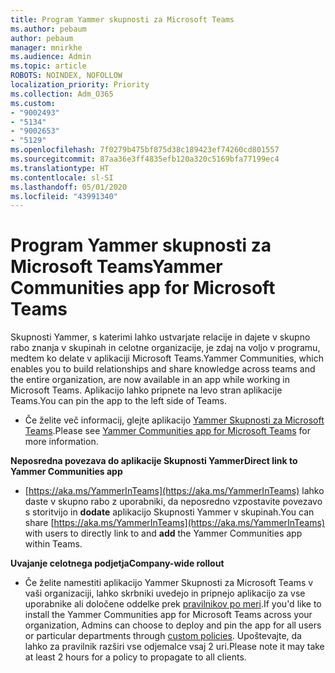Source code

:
 ```yaml
---
title: Program Yammer skupnosti za Microsoft Teams
ms.author: pebaum
author: pebaum
manager: mnirkhe
ms.audience: Admin
ms.topic: article
ROBOTS: NOINDEX, NOFOLLOW
localization_priority: Priority
ms.collection: Adm_O365
ms.custom:
- "9002493"
- "5134"
- "9002653"
- "5129"
ms.openlocfilehash: 7f0279b475bf875d38c189423ef74260cd801557
ms.sourcegitcommit: 87aa36e3ff4835efb120a320c5169bfa77199ec4
ms.translationtype: HT
ms.contentlocale: sl-SI
ms.lasthandoff: 05/01/2020
ms.locfileid: "43991340"
---
```

# <a name="yammer-communities-app-for-microsoft-teams"></a><span data-ttu-id="c2bb8-102">Program Yammer skupnosti za Microsoft Teams</span><span class="sxs-lookup"><span data-stu-id="c2bb8-102">Yammer Communities app for Microsoft Teams</span></span>

<span data-ttu-id="c2bb8-103">Skupnosti Yammer, s katerimi lahko ustvarjate relacije in dajete v skupno rabo znanja v skupinah in celotne organizacije, je zdaj na voljo v programu, medtem ko delate v aplikaciji Microsoft Teams.</span><span class="sxs-lookup"><span data-stu-id="c2bb8-103">Yammer Communities, which enables you to build relationships and share knowledge across teams and the entire organization, are now available in an app while working in Microsoft Teams.</span></span> <span data-ttu-id="c2bb8-104">Aplikacijo lahko pripnete na levo stran aplikacije Teams.</span><span class="sxs-lookup"><span data-stu-id="c2bb8-104">You can pin the app to the left side of Teams.</span></span> 

- <span data-ttu-id="c2bb8-105">Če želite več informacij, glejte aplikacijo [Yammer Skupnosti za Microsoft Teams](https://go.microsoft.com/fwlink/?linkid=2127757&clcid=0x409).</span><span class="sxs-lookup"><span data-stu-id="c2bb8-105">Please see [Yammer Communities app for Microsoft Teams](https://go.microsoft.com/fwlink/?linkid=2127757&clcid=0x409) for more information.</span></span>

<span data-ttu-id="c2bb8-106">**Neposredna povezava do aplikacije Skupnosti Yammer**</span><span class="sxs-lookup"><span data-stu-id="c2bb8-106">**Direct link to Yammer Communities app**</span></span>

- <span data-ttu-id="c2bb8-107">[https://aka.ms/YammerInTeams](https://aka.ms/YammerInTeams) lahko daste v skupno rabo z uporabniki, da neposredno vzpostavite povezavo s storitvijo in **dodate** aplikacijo Skupnosti Yammer v skupinah.</span><span class="sxs-lookup"><span data-stu-id="c2bb8-107">You can share [https://aka.ms/YammerInTeams](https://aka.ms/YammerInTeams) with users to directly link to and **add** the Yammer Communities app within Teams.</span></span>

<span data-ttu-id="c2bb8-108">**Uvajanje celotnega podjetja**</span><span class="sxs-lookup"><span data-stu-id="c2bb8-108">**Company-wide rollout**</span></span>

- <span data-ttu-id="c2bb8-109">Če želite namestiti aplikacijo Yammer Skupnosti za Microsoft Teams v vaši organizaciji, lahko skrbniki uvedejo in pripnejo aplikacijo za vse uporabnike ali določene oddelke prek [pravilnikov po meri](https://docs.microsoft.com/microsoftteams/manage-apps).</span><span class="sxs-lookup"><span data-stu-id="c2bb8-109">If you'd like to install the Yammer Communities app for Microsoft Teams across your organization, Admins can choose to deploy and pin the app for all users or particular departments through [custom policies](https://docs.microsoft.com/microsoftteams/manage-apps).</span></span> <span data-ttu-id="c2bb8-110">Upoštevajte, da lahko za pravilnik razširi vse odjemalce vsaj 2 uri.</span><span class="sxs-lookup"><span data-stu-id="c2bb8-110">Please note it may take at least 2 hours for a policy to propagate to all clients.</span></span>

■ Brief ■
Omit the pictures and reproduce the remaining material above exactly.

■ Solution to this task ■
Source code

:
 ```yaml
---
title: Program Yammer skupnosti za Microsoft Teams
ms.author: pebaum
author: pebaum
manager: mnirkhe
ms.audience: Admin
ms.topic: article
ROBOTS: NOINDEX, NOFOLLOW
localization_priority: Priority
ms.collection: Adm_O365
ms.custom:
- "9002493"
- "5134"
- "9002653"
- "5129"
ms.openlocfilehash: 7f0279b475bf875d38c189423ef74260cd801557
ms.sourcegitcommit: 87aa36e3ff4835efb120a320c5169bfa77199ec4
ms.translationtype: HT
ms.contentlocale: sl-SI
ms.lasthandoff: 05/01/2020
ms.locfileid: "43991340"
---
```

# <a name="yammer-communities-app-for-microsoft-teams"></a><span data-ttu-id="c2bb8-102">Program Yammer skupnosti za Microsoft Teams</span><span class="sxs-lookup"><span data-stu-id="c2bb8-102">Yammer Communities app for Microsoft Teams</span></span>

<span data-ttu-id="c2bb8-103">Skupnosti Yammer, s katerimi lahko ustvarjate relacije in dajete v skupno rabo znanja v skupinah in celotne organizacije, je zdaj na voljo v programu, medtem ko delate v aplikaciji Microsoft Teams.</span><span class="sxs-lookup"><span data-stu-id="c2bb8-103">Yammer Communities, which enables you to build relationships and share knowledge across teams and the entire organization, are now available in an app while working in Microsoft Teams.</span></span> <span data-ttu-id="c2bb8-104">Aplikacijo lahko pripnete na levo stran aplikacije Teams.</span><span class="sxs-lookup"><span data-stu-id="c2bb8-104">You can pin the app to the left side of Teams.</span></span> 

- <span data-ttu-id="c2bb8-105">Če želite več informacij, glejte aplikacijo [Yammer Skupnosti za Microsoft Teams](https://go.microsoft.com/fwlink/?linkid=2127757&clcid=0x409).</span><span class="sxs-lookup"><span data-stu-id="c2bb8-105">Please see [Yammer Communities app for Microsoft Teams](https://go.microsoft.com/fwlink/?linkid=2127757&clcid=0x409) for more information.</span></span>

<span data-ttu-id="c2bb8-106">**Neposredna povezava do aplikacije Skupnosti Yammer**</span><span class="sxs-lookup"><span data-stu-id="c2bb8-106">**Direct link to Yammer Communities app**</span></span>

- <span data-ttu-id="c2bb8-107">[https://aka.ms/YammerInTeams](https://aka.ms/YammerInTeams) lahko daste v skupno rabo z uporabniki, da neposredno vzpostavite povezavo s storitvijo in **dodate** aplikacijo Skupnosti Yammer v skupinah.</span><span class="sxs-lookup"><span data-stu-id="c2bb8-107">You can share [https://aka.ms/YammerInTeams](https://aka.ms/YammerInTeams) with users to directly link to and **add** the Yammer Communities app within Teams.</span></span>

<span data-ttu-id="c2bb8-108">**Uvajanje celotnega podjetja**</span><span class="sxs-lookup"><span data-stu-id="c2bb8-108">**Company-wide rollout**</span></span>

- <span data-ttu-id="c2bb8-109">Če želite namestiti aplikacijo Yammer Skupnosti za Microsoft Teams v vaši organizaciji, lahko skrbniki uvedejo in pripnejo aplikacijo za vse uporabnike ali določene oddelke prek [pravilnikov po meri](https://docs.microsoft.com/microsoftteams/manage-apps).</span><span class="sxs-lookup"><span data-stu-id="c2bb8-109">If you'd like to install the Yammer Communities app for Microsoft Teams across your organization, Admins can choose to deploy and pin the app for all users or particular departments through [custom policies](https://docs.microsoft.com/microsoftteams/manage-apps).</span></span> <span data-ttu-id="c2bb8-110">Upoštevajte, da lahko za pravilnik razširi vse odjemalce vsaj 2 uri.</span><span class="sxs-lookup"><span data-stu-id="c2bb8-110">Please note it may take at least 2 hours for a policy to propagate to all clients.</span></span>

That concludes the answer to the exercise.